- Input data:
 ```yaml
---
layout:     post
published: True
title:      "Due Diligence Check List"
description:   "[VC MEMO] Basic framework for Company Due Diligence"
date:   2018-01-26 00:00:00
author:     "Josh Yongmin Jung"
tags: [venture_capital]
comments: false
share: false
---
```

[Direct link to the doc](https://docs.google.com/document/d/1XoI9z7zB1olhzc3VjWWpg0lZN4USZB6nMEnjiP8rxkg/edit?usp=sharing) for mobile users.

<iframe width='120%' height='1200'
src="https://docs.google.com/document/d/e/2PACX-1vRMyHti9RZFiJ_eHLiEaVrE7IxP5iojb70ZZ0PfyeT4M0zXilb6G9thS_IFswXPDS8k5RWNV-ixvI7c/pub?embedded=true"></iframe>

- To do:
Copy the material above verbatim.

- Answer:
 ```yaml
---
layout:     post
published: True
title:      "Due Diligence Check List"
description:   "[VC MEMO] Basic framework for Company Due Diligence"
date:   2018-01-26 00:00:00
author:     "Josh Yongmin Jung"
tags: [venture_capital]
comments: false
share: false
---
```

[Direct link to the doc](https://docs.google.com/document/d/1XoI9z7zB1olhzc3VjWWpg0lZN4USZB6nMEnjiP8rxkg/edit?usp=sharing) for mobile users.

<iframe width='120%' height='1200'
src="https://docs.google.com/document/d/e/2PACX-1vRMyHti9RZFiJ_eHLiEaVrE7IxP5iojb70ZZ0PfyeT4M0zXilb6G9thS_IFswXPDS8k5RWNV-ixvI7c/pub?embedded=true"></iframe>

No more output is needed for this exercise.